▶ _TASK ITEM_:
Of all the lines in the entries below, give again exactly those starting at the line containing "- ومع ذلك ،" and ending at the line containing "### ماذا يحدث للقروض المتعثرة؟", both ends included, and no others.

▶ _PROVIDED MATERIAL_:
┌──

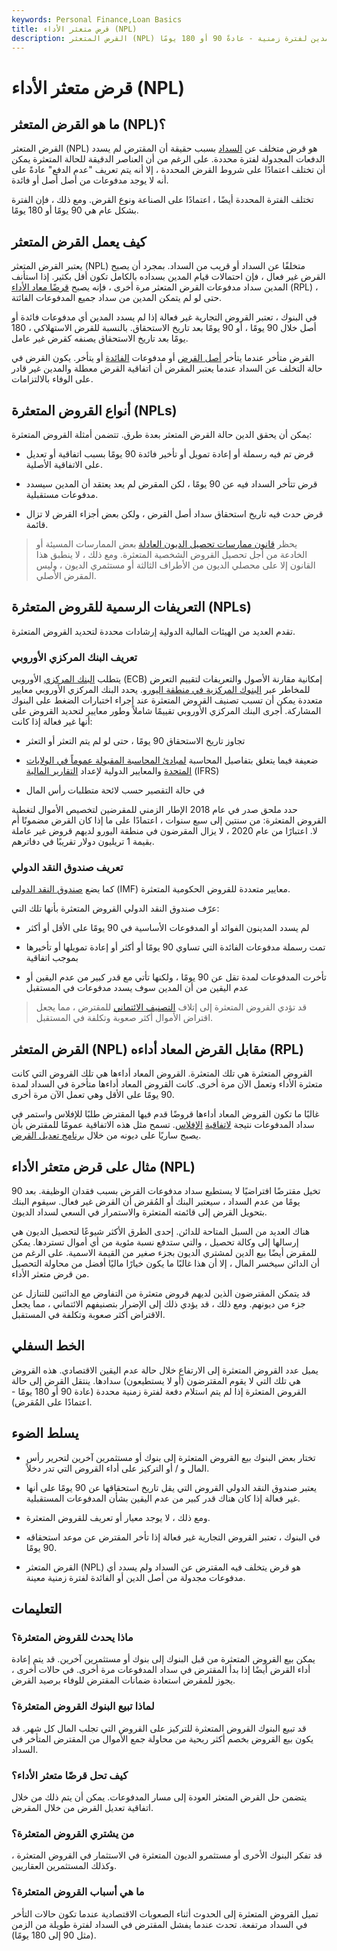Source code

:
 ```yaml
---
keywords: Personal Finance,Loan Basics
title: قرض متعثر الأداء (NPL)
description: القرض المتعثر (NPL) هو مبلغ من الأموال المقترضة التي لم يتم سداد مدفوعاتها المجدولة من قبل المدين لفترة زمنية - عادةً 90 أو 180 يومًا.
---
```


# قرض متعثر الأداء (NPL)
## ما هو القرض المتعثر (NPL)؟

القرض المتعثر (NPL) هو قرض متخلف عن [السداد](/default2) بسبب حقيقة أن المقترض لم يسدد الدفعات المجدولة لفترة محددة. على الرغم من أن العناصر الدقيقة للحالة المتعثرة يمكن أن تختلف اعتمادًا على شروط القرض المحددة ، إلا أنه يتم تعريف "عدم الدفع" عادةً على أنه لا يوجد مدفوعات من أصل أصل أو فائدة.

تختلف الفترة المحددة أيضًا ، اعتمادًا على الصناعة ونوع القرض. ومع ذلك ، فإن الفترة بشكل عام هي 90 يومًا أو 180 يومًا.

## كيف يعمل القرض المتعثر

يعتبر القرض المتعثر (NPL) متخلفًا عن السداد أو قريب من السداد. بمجرد أن يصبح القرض غير فعال ، فإن احتمالات قيام المدين بسداده بالكامل تكون أقل بكثير. إذا استأنف المدين سداد مدفوعات القرض المتعثر مرة أخرى ، فإنه يصبح [قرضًا معاد الأداء](/reperforming-loan) (RPL) ، حتى لو لم يتمكن المدين من سداد جميع المدفوعات الفائتة.

في البنوك ، تعتبر القروض التجارية غير فعالة إذا لم يسدد المدين أي مدفوعات فائدة أو أصل خلال 90 يومًا ، أو 90 يومًا بعد تاريخ الاستحقاق. بالنسبة للقرض الاستهلاكي ، 180 يومًا بعد تاريخ الاستحقاق يصنفه كقرض غير عامل.

القرض متأخر عندما يتأخر [أصل القرض](/principal) أو مدفوعات [الفائدة](/interest) أو يتأخر. يكون القرض في حالة التخلف عن السداد عندما يعتبر المقرض أن اتفاقية القرض معطلة والمدين غير قادر على الوفاء بالالتزامات.

## أنواع القروض المتعثرة (NPLs)

يمكن أن يحقق الدين حالة القرض المتعثر بعدة طرق. تتضمن أمثلة القروض المتعثرة:

- قرض تم فيه رسملة أو إعادة تمويل أو تأخير فائدة 90 يومًا بسبب اتفاقية أو تعديل على الاتفاقية الأصلية.

- قرض تتأخر السداد فيه عن 90 يومًا ، لكن المقرض لم يعد يعتقد أن المدين سيسدد مدفوعات مستقبلية.

- قرض حدث فيه تاريخ استحقاق سداد أصل القرض ، ولكن بعض أجزاء القرض لا تزال قائمة.

> يحظر [قانون ممارسات تحصيل الديون العادلة](/fair-debt-collection-practices-act-fdcpa) بعض الممارسات المسيئة أو الخادعة من أجل تحصيل القروض الشخصية المتعثرة. ومع ذلك ، لا ينطبق هذا القانون إلا على محصلي الديون من الأطراف الثالثة أو مستثمري الديون ، وليس المقرض الأصلي.

>

## التعريفات الرسمية للقروض المتعثرة (NPLs)

تقدم العديد من الهيئات المالية الدولية إرشادات محددة لتحديد القروض المتعثرة.

### تعريف البنك المركزي الأوروبي

يتطلب [البنك المركزي](/europeancentralbank) الأوروبي (ECB) إمكانية مقارنة الأصول والتعريفات لتقييم التعرض للمخاطر عبر [البنوك المركزية في منطقة اليورو](/centralbank). يحدد البنك المركزي الأوروبي معايير متعددة يمكن أن تسبب تصنيف القروض المتعثرة عند إجراء اختبارات الضغط على البنوك المشاركة. أجرى البنك المركزي الأوروبي تقييمًا شاملاً وطور معايير لتحديد القروض على أنها غير فعالة إذا كانت:

- تجاوز تاريخ الاستحقاق 90 يومًا ، حتى لو لم يتم التعثر أو التعثر

- ضعيفة فيما يتعلق بتفاصيل المحاسبة [لمبادئ المحاسبة المقبولة عموماً في الولايات المتحدة](/gaap) والمعايير الدولية لإعداد [التقارير المالية](/ifrs) (IFRS)

- في حالة التقصير حسب لائحة متطلبات رأس المال

حدد ملحق صدر في عام 2018 الإطار الزمني للمقرضين لتخصيص الأموال لتغطية القروض المتعثرة: من سنتين إلى سبع سنوات ، اعتمادًا على ما إذا كان القرض مضمونًا أم لا. اعتبارًا من عام 2020 ، لا يزال المقرضون في منطقة اليورو لديهم قروض غير عاملة بقيمة 1 تريليون دولار تقريبًا في دفاترهم.

### تعريف صندوق النقد الدولي

كما يضع [صندوق النقد الدولي](/imf) (IMF) معايير متعددة للقروض الحكومية المتعثرة.

عرّف صندوق النقد الدولي القروض المتعثرة بأنها تلك التي:

- لم يسدد المدينون الفوائد أو المدفوعات الأساسية في 90 يومًا على الأقل أو أكثر

- تمت رسملة مدفوعات الفائدة التي تساوي 90 يومًا أو أكثر أو إعادة تمويلها أو تأخيرها بموجب اتفاقية

- تأخرت المدفوعات لمدة تقل عن 90 يومًا ، ولكنها تأتي مع قدر كبير من عدم اليقين أو عدم اليقين من أن المدين سوف يسدد مدفوعات في المستقبل

> قد تؤدي القروض المتعثرة إلى إتلاف [التصنيف الائتماني](/creditrating) للمقترض ، مما يجعل اقتراض الأموال أكثر صعوبة وتكلفة في المستقبل.

>

## القرض المتعثر (NPL) مقابل القرض المعاد أداءه (RPL)

القروض المتعثرة هي تلك المتعثرة. القروض المعاد أداءها هي تلك القروض التي كانت متعثرة الأداء وتعمل الآن مرة أخرى. كانت القروض المعاد أداءها متأخرة في السداد لمدة 90 يومًا على الأقل وهي تعمل الآن مرة أخرى.

غالبًا ما تكون القروض المعاد أداءها قروضًا قدم فيها المقترض طلبًا للإفلاس واستمر في سداد المدفوعات نتيجة [لاتفاقية](/bankruptcy) [الإفلاس](/bankruptcy). تسمح مثل هذه الاتفاقية عمومًا للمقترض بأن يصبح ساريًا على ديونه من خلال [برنامج تعديل القرض](/loan_modification).

## مثال على قرض متعثر الأداء (NPL)

تخيل مقترضًا افتراضيًا لا يستطيع سداد مدفوعات القرض بسبب فقدان الوظيفة. بعد 90 يومًا من عدم السداد ، سيعتبر البنك أو المُقرض أن القرض غير فعال. سيقوم البنك بتحويل القرض إلى قائمته المتعثرة والاستمرار في السعي لسداد الديون.

هناك العديد من السبل المتاحة للدائن. إحدى الطرق الأكثر شيوعًا لتحصيل الديون هي إرسالها إلى وكالة تحصيل ، والتي ستدفع نسبة مئوية من أي أموال تستردها. يمكن للمقرض أيضًا بيع الدين لمشتري الديون بجزء صغير من القيمة الاسمية. على الرغم من أن الدائن سيخسر المال ، إلا أن هذا غالبًا ما يكون خيارًا ماليًا أفضل من محاولة التحصيل من قرض متعثر الأداء.

قد يتمكن المقترضون الذين لديهم قروض متعثرة من التفاوض مع الدائنين للتنازل عن جزء من ديونهم. ومع ذلك ، قد يؤدي ذلك إلى الإضرار بتصنيفهم الائتماني ، مما يجعل الاقتراض أكثر صعوبة وتكلفة في المستقبل.

## الخط السفلي

يميل عدد القروض المتعثرة إلى الارتفاع خلال حالة عدم اليقين الاقتصادي. هذه القروض هي تلك التي لا يقوم المقترضون (أو لا يستطيعون) سدادها. ينتقل القرض إلى حالة القروض المتعثرة إذا لم يتم استلام دفعة لفترة زمنية محددة (عادة 90 أو 180 يومًا - اعتمادًا على المُقرض).

## يسلط الضوء

- تختار بعض البنوك بيع القروض المتعثرة إلى بنوك أو مستثمرين آخرين لتحرير رأس المال و / أو التركيز على أداء القروض التي تدر دخلاً.

- يعتبر صندوق النقد الدولي القروض التي يقل تاريخ استحقاقها عن 90 يومًا على أنها غير فعالة إذا كان هناك قدر كبير من عدم اليقين بشأن المدفوعات المستقبلية.

- ومع ذلك ، لا يوجد معيار أو تعريف للقروض المتعثرة.

- في البنوك ، تعتبر القروض التجارية غير فعالة إذا تأخر المقترض عن موعد استحقاقه 90 يومًا.

- القرض المتعثر (NPL) هو قرض يتخلف فيه المقترض عن السداد ولم يسدد أي مدفوعات مجدولة من أصل الدين أو الفائدة لفترة زمنية معينة.

## التعليمات

### ماذا يحدث للقروض المتعثرة؟

يمكن بيع القروض المتعثرة من قبل البنوك إلى بنوك أو مستثمرين آخرين. قد يتم إعادة أداء القرض أيضًا إذا بدأ المقترض في سداد المدفوعات مرة أخرى. في حالات أخرى ، يجوز للمقرض استعادة ضمانات المقترض للوفاء برصيد القرض.

### لماذا تبيع البنوك القروض المتعثرة؟

قد تبيع البنوك القروض المتعثرة للتركيز على القروض التي تجلب المال كل شهر. قد يكون بيع القروض بخصم أكثر ربحية من محاولة جمع الأموال من المقترض المتأخر في السداد.

### كيف تحل قرضًا متعثر الأداء؟

يتضمن حل القرض المتعثر العودة إلى مسار المدفوعات. يمكن أن يتم ذلك من خلال اتفاقية تعديل القرض من خلال المقرض.

### من يشتري القروض المتعثرة؟

قد تفكر البنوك الأخرى أو مستثمرو الديون المتعثرة في الاستثمار في القروض المتعثرة ، وكذلك المستثمرين العقاريين.

### ما هي أسباب القروض المتعثرة؟

تميل القروض المتعثرة إلى الحدوث أثناء الصعوبات الاقتصادية عندما تكون حالات التأخر في السداد مرتفعة. تحدث عندما يفشل المقترض في السداد لفترة طويلة من الزمن (مثل 90 إلى 180 يومًا).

└──

▶ _RESPONSE_:
- ومع ذلك ، لا يوجد معيار أو تعريف للقروض المتعثرة.

- في البنوك ، تعتبر القروض التجارية غير فعالة إذا تأخر المقترض عن موعد استحقاقه 90 يومًا.

- القرض المتعثر (NPL) هو قرض يتخلف فيه المقترض عن السداد ولم يسدد أي مدفوعات مجدولة من أصل الدين أو الفائدة لفترة زمنية معينة.

## التعليمات

### ماذا يحدث للقروض المتعثرة؟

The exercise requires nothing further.